The Difficulties In Understanding The Love Of God

1. If people believe in God at all today, the majority hold that ‘this God, however he, she, or it may be understood, is a loving being.’ This belief in the love of God is most often set within some matrix other than biblical theology. Their view of the love of God It is not considered or understood within the framework of Scripture.

2. We live in a culture in which many other and complementary truths about God are widely disbelieved. The result is that “the love of God” in our culture has been purged of anything the culture finds uncomfortable.
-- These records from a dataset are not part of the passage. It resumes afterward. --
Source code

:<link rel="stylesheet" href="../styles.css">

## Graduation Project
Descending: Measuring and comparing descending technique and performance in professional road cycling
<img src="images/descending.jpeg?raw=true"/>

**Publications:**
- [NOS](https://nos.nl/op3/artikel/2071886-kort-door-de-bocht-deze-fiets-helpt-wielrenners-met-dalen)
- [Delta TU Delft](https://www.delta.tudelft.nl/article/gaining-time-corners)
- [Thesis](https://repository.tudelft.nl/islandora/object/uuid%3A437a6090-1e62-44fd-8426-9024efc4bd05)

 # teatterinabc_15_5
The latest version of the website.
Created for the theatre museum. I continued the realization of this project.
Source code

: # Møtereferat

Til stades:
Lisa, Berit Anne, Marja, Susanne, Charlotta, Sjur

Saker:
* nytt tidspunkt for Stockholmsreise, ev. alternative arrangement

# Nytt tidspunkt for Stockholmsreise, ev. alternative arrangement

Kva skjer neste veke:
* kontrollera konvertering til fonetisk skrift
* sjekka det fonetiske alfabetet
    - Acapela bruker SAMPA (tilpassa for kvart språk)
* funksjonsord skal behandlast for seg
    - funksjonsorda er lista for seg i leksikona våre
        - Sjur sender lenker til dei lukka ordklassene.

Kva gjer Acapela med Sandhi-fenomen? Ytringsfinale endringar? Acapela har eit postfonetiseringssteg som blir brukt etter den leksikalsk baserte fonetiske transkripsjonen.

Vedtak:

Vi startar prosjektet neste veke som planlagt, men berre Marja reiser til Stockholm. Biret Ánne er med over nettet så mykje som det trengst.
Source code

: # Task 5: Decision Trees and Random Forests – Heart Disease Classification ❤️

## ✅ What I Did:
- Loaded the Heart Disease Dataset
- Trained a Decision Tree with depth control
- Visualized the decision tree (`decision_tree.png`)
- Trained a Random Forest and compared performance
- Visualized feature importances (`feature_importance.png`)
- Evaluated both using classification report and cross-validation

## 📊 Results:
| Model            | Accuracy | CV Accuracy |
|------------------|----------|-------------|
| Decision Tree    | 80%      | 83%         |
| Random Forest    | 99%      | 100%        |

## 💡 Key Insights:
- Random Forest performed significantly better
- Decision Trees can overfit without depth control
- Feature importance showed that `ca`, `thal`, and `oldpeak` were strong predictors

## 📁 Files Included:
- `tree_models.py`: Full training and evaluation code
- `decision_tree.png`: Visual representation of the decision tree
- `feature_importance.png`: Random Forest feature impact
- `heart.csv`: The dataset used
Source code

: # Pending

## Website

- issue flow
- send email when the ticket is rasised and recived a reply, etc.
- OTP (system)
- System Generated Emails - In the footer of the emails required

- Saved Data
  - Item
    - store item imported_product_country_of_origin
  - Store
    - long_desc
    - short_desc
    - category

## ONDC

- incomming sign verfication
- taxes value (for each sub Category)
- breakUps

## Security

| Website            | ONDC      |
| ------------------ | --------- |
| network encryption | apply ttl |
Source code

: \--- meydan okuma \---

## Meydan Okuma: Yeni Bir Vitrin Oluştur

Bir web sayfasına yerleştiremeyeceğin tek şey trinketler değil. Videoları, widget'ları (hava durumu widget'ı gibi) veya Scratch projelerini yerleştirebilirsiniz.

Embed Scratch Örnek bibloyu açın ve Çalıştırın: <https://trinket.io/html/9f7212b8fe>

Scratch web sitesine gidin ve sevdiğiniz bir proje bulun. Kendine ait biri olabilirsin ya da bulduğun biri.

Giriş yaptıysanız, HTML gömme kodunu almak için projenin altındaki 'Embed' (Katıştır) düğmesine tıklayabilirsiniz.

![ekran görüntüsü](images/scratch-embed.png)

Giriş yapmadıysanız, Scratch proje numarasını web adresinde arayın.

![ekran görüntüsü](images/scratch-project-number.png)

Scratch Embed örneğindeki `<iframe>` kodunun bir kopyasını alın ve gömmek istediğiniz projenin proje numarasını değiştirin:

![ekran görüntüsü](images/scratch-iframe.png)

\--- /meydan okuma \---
God has been sanitized, democratized, and above all sentimentalized.

Today, if you tell people that God loves them, they are unlikely to be surprised. They say, “Of course God loves me; He’s like that, isn’t He? Besides, why shouldn’t He love me? I’m kind of cute, or at least as nice as the next person.”
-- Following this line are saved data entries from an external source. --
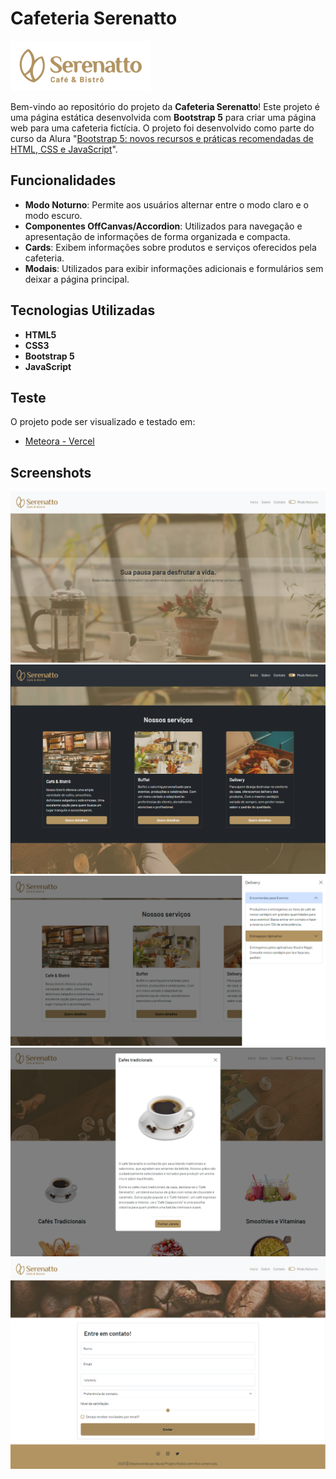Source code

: # Cafeteria Serenatto

![Wave Cast Logo](assets/logo.png)

Bem-vindo ao repositório do projeto da **Cafeteria Serenatto**! Este projeto é uma página estática desenvolvida com **Bootstrap 5** para criar uma página web para uma cafeteria fictícia. O projeto foi desenvolvido como parte do curso da Alura "[Bootstrap 5: novos recursos e práticas recomendadas de HTML, CSS e JavaScript](https://cursos.alura.com.br/course/bootstrap-5-novos-recursos-praticas-html-css-javascript)".

## Funcionalidades

- **Modo Noturno**: Permite aos usuários alternar entre o modo claro e o modo escuro.
- **Componentes OffCanvas/Accordion**: Utilizados para navegação e apresentação de informações de forma organizada e compacta.
- **Cards**: Exibem informações sobre produtos e serviços oferecidos pela cafeteria.
- **Modais**: Utilizados para exibir informações adicionais e formulários sem deixar a página principal.

## Tecnologias Utilizadas

- **HTML5**
- **CSS3**
- **Bootstrap 5**
- **JavaScript**


## Teste

O projeto pode ser visualizado e testado em:

- [Meteora - Vercel](https://meteora-bootstrap5-lemon.vercel.app/)

## Screenshots
![Screenshot da tela inicial do Serenatto Modo Claro.](assets/img1.png)
![Screenshot da tela do Serenatto Modo Escuro.](assets/img5.png)
![Screenshot dos cards de Serviços com Menu OffCanvas](assets/img2.png)
![Screenshot dos cards de produtos.](assets/img3.png)
![Screenshot do Formulário](assets/img4.png)

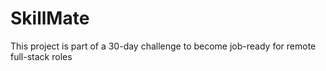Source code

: # SkillMate
This project is part of a 30-day challenge to become job-ready for remote full-stack roles
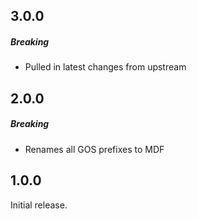 ## 3.0.0

##### Breaking

* Pulled in latest changes from upstream

## 2.0.0

##### Breaking

* Renames all GOS prefixes to MDF

## 1.0.0

Initial release.
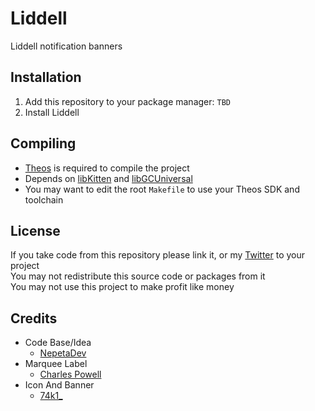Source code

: # Liddell
Liddell notification banners

## Installation
1. Add this repository to your package manager: `TBD`
2. Install Liddell

## Compiling
  - [Theos](https://theos.dev/) is required to compile the project
  - Depends on [libKitten](https://github.com/schneelittchen/libKitten) and [libGCUniversal](https://github.com/MrGcGamer/LibGcUniversalDocumentation)
  - You may want to edit the root `Makefile` to use your Theos SDK and toolchain

## License
If you take code from this repository please link it, or my [Twitter](https://twitter.com/schneelittchen) to your project<br>
You may not redistribute this source code or packages from it<br>
You may not use this project to make profit like money

## Credits
  - Code Base/Idea
    - [NepetaDev](https://twitter.com/NepetaDev)
  - Marquee Label
    - [Charles Powell](https://github.com/cbpowell)
  - Icon And Banner
    - [74k1_](https://twitter.com/74k1_)
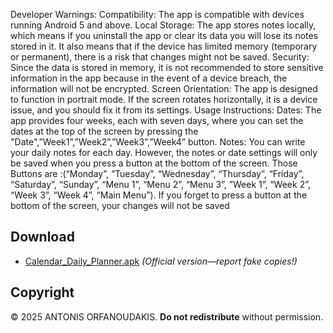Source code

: Developer Warnings:
Compatibility: The app is compatible with devices running Android 5 and above.
Local Storage: The app stores notes locally, which means if you uninstall the app or clear its
data you will lose its notes stored in it.
It also means that if the device has limited memory (temporary or permanent), there is a risk that
changes might not be saved.
Security: Since the data is stored in memory, it is not recommended to store sensitive
information in the app because in the event of a device breach, the information will not be
encrypted.
Screen Orientation: The app is designed to function in portrait mode. If the screen rotates
horizontally, it is a device issue, and you should fix it from its settings.
Usage Instructions:
Dates: The app provides four weeks, each with seven days, where you can set the dates at the
top of the screen by pressing the "Date",”Week1”,”Week2”,”Week3”,”Week4” button.
Notes: You can write your daily notes for each day. However, the notes or date settings will only
be saved when you press a button at the bottom of the screen.
Those Buttons are :(“Monday”, “Tuesday”, “Wednesday”, “Thursday”, “Friday”, “Saturday”,
“Sunday”, “Menu 1”, “Menu 2”, “Menu 3”, ”Week 1”, “Week 2”, “Week 3”, “Week 4”, “Main
Menu”).
If you forget to press a button at the bottom of the screen, your changes will not be saved


## Download  
- [Calendar_Daily_Planner.apk](https://your-link.com) *(Official version—report fake copies!)*  

## Copyright  
© 2025 ANTONIS ORFANOUDAKIS. **Do not redistribute** without permission.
In addition, too many sermon messages today depict a God whose behavior is regular, patterned, and predictable. He is narrowly portrayed in terms of the consistency of His behavior, and conformity of His actions to the single rule of “love.”

3. Some elements of postmodernism provide much confusion into the problem of understanding the love of God. Many people believe that all religions are fundamentally the same. Therefore, it is thought to be not only rude, but profoundly ignorant and old-fashioned to try to win someone to your beliefs since implicitly that is announcing that theirs are inferior.
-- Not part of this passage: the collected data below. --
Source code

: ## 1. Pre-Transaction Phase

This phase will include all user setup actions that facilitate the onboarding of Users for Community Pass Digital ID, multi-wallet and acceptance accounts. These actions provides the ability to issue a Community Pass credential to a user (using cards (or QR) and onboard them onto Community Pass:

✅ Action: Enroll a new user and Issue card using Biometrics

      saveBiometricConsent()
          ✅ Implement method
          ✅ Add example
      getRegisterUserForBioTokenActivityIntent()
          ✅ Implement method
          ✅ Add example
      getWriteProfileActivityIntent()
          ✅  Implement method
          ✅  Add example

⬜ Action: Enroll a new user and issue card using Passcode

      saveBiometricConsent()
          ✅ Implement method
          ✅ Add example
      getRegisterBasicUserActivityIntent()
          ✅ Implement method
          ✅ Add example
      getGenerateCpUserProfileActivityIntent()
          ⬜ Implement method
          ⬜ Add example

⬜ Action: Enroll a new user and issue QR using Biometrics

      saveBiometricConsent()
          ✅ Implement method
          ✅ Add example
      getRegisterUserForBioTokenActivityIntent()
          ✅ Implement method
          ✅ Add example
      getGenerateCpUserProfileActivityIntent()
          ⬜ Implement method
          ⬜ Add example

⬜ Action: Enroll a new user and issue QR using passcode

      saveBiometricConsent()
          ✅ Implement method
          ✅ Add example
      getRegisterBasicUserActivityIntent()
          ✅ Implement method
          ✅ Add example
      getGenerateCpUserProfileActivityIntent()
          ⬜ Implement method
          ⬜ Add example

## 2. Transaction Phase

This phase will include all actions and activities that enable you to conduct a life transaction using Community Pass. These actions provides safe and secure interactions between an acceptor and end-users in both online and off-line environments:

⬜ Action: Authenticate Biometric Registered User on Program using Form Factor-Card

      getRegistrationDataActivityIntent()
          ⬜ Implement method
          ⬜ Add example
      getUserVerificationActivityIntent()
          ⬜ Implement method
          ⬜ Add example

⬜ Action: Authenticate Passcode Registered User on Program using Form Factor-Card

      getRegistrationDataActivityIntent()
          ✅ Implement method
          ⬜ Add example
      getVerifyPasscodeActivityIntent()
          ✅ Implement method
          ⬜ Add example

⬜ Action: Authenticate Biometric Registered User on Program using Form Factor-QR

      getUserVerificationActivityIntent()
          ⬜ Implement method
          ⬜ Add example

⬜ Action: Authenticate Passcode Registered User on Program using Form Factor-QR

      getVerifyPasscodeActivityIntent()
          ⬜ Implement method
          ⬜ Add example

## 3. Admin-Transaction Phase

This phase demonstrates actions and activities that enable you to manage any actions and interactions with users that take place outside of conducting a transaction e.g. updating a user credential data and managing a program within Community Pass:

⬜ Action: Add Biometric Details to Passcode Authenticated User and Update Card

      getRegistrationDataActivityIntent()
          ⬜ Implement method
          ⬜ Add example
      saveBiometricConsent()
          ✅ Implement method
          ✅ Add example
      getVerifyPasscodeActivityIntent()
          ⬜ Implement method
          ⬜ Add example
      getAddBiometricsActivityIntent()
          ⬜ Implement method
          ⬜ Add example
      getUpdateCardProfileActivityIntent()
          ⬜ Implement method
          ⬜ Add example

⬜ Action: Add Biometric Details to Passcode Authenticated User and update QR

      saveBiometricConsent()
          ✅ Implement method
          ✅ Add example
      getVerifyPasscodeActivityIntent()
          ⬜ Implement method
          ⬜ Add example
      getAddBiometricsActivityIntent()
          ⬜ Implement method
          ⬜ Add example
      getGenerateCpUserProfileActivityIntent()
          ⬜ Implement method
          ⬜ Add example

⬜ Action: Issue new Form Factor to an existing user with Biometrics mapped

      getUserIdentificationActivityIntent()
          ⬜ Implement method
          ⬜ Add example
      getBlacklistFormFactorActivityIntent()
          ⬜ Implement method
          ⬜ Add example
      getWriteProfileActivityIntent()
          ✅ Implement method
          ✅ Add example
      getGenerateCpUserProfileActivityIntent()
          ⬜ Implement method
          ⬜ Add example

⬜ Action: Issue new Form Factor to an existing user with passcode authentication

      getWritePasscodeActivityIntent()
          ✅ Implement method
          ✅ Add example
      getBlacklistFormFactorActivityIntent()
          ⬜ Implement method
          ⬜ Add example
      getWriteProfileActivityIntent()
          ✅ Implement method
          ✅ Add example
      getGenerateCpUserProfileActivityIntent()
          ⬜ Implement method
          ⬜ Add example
4. Christians have sometimes been swept along to the extent that we have forgotten that within Christian confessionalism the doctrine of the love of God poses its difficulties.

For example, With all the evil and war in the world, how is God’s love tied to God’s justice?

Too often the church has failed to think through the fundamental questions that enable us to maintain
a doctrine of God in biblical proportion and balance.

5. The doctrine of the love of God is also sometimes portrayed within Christian circles as much easier and more obvious than it really is. This is achieved by overlooking some of the distinctions which the Bible itself introduces when it depicts the love of God.

Different Ways the Bible Speaks Of the Love of God

1. The peculiar love of the Father for the Son, and of the Son for the Father (John 3:35), (John 5:20), (John 14:31). This is the intra-Trinitarian love of God.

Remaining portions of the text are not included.